Parsing

Now that we have run a lexer on our source code, it's time to assign meaning, and to further understand how elements in our program interact with each other.

This step should return what we call an AST - an abstract synax tree.

An AST is a tree-like representation of our source code, linking relevant tokens together in a way that makes sense specific to our language.

[
  { type: 'LineBreak' },
  { type: 'VariableDeclaration' },
  { type: 'Literal', value: 'hello' },
  { type: 'AssignmentOperator' },
  { type: 'String', value: 'world' },
  { type: 'LineBreak' },
  { type: 'Log' },
  { type: 'Literal', value: 'hello' },
  { type: 'LineBreak' }
]

Taking our output from our lexer example, we can infer that there's probably 2 different things going on here.

The first one being that we're creating a variable, and then assigning it a value.

  { type: 'VariableDeclaration' },
  { type: 'Literal', value: 'hello' },
  { type: 'AssignmentOperator' },
  { type: 'String', value: 'world' },

You can see we have our VariableDeclaration, then a name of our variable, then finally the actual value we wish to assign to it.

The second action that our code seems to be taking is that we're logging a value.

  { type: 'Log' },
  { type: 'Literal', value: 'hello' },

Can you see how we can semantically recognise how these tokens should be grouped together?
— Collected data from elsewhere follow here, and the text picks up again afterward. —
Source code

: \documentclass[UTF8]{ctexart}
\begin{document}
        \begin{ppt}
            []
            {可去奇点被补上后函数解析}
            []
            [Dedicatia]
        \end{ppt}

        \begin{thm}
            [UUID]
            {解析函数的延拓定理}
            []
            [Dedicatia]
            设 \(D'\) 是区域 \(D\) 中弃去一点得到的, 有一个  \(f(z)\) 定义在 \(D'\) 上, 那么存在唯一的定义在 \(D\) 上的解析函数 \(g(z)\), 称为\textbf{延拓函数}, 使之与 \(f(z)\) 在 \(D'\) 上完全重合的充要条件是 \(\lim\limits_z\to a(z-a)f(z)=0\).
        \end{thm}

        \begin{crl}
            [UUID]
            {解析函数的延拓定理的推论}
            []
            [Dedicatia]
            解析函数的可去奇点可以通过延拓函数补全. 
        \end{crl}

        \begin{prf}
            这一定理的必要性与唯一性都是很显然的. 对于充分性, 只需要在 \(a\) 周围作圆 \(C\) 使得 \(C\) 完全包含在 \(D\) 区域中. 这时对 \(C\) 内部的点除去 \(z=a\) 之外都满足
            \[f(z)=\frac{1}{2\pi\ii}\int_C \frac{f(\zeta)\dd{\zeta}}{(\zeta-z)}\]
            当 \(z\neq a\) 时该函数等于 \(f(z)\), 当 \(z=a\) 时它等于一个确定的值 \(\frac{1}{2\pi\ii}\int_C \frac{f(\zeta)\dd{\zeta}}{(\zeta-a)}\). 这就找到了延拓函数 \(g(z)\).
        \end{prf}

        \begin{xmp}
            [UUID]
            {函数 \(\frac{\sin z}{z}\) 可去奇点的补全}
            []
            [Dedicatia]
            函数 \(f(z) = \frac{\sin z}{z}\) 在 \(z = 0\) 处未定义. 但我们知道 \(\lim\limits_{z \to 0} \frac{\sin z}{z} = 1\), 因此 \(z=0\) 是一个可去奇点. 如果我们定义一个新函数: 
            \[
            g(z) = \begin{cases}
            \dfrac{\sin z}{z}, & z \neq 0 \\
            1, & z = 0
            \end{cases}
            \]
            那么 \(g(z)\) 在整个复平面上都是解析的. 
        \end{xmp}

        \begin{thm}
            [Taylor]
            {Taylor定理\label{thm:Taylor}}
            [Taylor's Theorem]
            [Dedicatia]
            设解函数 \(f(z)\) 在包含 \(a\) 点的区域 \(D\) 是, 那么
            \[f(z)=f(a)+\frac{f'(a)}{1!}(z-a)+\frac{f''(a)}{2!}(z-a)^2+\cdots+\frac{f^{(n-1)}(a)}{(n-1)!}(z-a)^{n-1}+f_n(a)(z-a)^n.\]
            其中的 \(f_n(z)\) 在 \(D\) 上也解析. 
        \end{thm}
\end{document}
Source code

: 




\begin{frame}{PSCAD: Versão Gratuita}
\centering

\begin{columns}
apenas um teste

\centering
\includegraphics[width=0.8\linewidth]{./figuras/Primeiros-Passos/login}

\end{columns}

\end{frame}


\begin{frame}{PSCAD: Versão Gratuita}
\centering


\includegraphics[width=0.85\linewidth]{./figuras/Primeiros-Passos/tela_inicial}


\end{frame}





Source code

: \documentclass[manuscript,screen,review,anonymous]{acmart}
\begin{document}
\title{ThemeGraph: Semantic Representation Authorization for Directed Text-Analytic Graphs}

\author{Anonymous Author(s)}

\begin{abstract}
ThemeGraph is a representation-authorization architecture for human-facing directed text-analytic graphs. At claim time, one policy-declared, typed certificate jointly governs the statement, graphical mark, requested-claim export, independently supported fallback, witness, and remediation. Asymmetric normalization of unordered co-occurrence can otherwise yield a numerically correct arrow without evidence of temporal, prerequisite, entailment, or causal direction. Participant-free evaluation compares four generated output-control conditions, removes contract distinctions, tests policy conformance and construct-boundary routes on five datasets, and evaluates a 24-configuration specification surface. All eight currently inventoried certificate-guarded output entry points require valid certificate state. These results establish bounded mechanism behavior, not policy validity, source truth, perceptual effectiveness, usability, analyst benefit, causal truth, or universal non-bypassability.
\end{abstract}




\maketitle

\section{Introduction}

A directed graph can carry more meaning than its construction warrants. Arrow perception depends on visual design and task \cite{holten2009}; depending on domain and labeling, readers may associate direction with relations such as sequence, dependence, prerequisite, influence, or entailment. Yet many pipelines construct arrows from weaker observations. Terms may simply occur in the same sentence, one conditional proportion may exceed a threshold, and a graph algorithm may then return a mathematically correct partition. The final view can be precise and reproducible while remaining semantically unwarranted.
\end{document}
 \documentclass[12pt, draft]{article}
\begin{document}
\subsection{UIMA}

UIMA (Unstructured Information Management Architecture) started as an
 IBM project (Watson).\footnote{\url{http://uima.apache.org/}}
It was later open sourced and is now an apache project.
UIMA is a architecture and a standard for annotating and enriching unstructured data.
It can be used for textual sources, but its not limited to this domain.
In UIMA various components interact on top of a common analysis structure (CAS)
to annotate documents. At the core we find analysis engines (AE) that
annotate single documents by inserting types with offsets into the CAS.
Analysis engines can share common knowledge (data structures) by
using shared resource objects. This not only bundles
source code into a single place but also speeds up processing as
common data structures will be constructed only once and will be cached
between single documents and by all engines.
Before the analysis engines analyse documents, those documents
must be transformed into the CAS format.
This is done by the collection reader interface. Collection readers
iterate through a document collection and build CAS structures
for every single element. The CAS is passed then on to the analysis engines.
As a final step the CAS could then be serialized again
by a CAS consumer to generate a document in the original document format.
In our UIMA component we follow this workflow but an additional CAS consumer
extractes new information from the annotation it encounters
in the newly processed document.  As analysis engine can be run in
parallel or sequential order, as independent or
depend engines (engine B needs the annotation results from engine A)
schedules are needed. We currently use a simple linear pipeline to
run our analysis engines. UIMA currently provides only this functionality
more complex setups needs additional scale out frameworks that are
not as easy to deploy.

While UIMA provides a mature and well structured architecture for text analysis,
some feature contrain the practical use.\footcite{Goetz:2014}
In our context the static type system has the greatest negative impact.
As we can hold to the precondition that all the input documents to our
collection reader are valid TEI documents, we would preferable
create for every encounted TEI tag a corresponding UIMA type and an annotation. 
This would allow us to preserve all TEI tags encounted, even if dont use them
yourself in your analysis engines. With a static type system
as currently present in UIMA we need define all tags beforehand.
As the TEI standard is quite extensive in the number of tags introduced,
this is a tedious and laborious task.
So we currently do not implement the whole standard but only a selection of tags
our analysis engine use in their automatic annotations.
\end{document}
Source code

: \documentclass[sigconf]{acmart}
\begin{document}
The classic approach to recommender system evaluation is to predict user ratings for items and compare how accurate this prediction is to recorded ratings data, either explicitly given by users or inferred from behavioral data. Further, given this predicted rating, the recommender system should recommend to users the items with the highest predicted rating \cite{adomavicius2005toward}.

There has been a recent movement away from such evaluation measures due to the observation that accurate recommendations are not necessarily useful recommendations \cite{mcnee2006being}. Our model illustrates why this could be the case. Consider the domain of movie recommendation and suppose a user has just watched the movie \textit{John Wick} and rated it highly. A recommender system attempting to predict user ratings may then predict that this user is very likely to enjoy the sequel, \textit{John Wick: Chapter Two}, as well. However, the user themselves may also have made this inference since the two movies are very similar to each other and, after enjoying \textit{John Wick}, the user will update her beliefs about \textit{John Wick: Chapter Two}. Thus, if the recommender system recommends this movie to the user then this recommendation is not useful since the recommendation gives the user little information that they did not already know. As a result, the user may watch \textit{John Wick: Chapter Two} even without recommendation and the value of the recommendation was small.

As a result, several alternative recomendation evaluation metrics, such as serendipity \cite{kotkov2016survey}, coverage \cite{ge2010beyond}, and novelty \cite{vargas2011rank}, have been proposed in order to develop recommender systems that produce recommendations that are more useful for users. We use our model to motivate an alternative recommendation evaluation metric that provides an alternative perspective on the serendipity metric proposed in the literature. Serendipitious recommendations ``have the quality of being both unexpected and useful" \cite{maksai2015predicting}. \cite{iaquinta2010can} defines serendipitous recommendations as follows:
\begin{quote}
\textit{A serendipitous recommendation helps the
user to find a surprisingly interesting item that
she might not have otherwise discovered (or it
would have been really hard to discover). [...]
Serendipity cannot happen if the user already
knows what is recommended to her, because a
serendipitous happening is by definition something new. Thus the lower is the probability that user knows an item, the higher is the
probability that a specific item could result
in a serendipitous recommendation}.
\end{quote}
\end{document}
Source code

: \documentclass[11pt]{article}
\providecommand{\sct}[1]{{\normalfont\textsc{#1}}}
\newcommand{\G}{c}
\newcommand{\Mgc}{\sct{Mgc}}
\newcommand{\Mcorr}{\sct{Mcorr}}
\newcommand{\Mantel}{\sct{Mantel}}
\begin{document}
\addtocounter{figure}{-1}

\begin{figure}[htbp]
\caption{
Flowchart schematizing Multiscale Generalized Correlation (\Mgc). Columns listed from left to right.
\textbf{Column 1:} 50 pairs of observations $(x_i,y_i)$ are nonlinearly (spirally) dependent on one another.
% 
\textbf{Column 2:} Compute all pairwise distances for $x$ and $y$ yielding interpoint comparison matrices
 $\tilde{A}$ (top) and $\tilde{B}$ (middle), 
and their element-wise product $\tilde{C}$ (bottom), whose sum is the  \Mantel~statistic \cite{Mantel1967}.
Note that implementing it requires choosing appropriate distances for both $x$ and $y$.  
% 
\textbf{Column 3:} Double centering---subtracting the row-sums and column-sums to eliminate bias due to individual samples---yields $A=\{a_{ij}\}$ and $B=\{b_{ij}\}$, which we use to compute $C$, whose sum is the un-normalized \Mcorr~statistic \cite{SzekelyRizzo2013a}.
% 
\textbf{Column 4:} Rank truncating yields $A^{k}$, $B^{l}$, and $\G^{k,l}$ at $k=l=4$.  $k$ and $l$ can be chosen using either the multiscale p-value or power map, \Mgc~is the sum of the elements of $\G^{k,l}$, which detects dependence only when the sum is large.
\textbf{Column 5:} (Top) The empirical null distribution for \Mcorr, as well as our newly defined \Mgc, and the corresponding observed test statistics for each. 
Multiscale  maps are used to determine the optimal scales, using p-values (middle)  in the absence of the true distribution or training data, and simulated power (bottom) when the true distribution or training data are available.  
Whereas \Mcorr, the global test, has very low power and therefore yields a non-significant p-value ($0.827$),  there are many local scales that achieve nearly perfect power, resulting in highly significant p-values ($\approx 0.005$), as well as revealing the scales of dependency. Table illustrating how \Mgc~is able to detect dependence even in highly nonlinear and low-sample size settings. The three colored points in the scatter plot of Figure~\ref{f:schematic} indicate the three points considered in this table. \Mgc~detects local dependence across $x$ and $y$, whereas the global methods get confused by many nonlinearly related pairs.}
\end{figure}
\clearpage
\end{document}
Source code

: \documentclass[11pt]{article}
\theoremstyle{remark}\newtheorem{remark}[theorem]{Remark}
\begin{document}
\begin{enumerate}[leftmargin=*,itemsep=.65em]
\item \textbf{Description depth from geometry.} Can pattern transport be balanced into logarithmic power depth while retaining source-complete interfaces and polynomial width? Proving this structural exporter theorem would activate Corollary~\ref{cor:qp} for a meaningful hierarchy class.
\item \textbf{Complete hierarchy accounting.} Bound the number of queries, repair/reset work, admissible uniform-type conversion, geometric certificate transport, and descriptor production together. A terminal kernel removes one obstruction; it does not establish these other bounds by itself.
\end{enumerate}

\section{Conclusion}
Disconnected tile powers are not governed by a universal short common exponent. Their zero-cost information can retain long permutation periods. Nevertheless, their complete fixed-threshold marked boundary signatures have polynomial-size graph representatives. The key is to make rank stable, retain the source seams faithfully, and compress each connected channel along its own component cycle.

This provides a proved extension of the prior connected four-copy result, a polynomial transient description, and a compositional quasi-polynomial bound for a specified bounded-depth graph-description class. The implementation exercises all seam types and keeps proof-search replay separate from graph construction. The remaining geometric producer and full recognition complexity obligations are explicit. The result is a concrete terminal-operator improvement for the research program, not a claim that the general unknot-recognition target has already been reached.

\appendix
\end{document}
This is what our parser is going to.

Now, back to our AST.

Taking the above 2 actions, and giving them the necessary context they require to operate, we may end up with an AST that looks similar to this:

{
  type: 'Program',
  children: [
    {
      type: 'Assignment',
      name: 'hello',
      value: {
        type: 'String',
        value: 'world'
      }
    },
    {
      type: 'Log',
      children: [
        {
          type: 'Literal',
          value: 'hello'
        }
      ]
    }
  ]
}

We end up with 3 nodes.

  1. A root level Program node (remember, our AST is a tree, so it needs something at the very top)

And then as children of that node,

  1. An Assignment node
  2. A Log node

All 3 of these AST entries have context as well, they either have a list of children, or other relevant contextual information (like the required name, and the value for our assignment).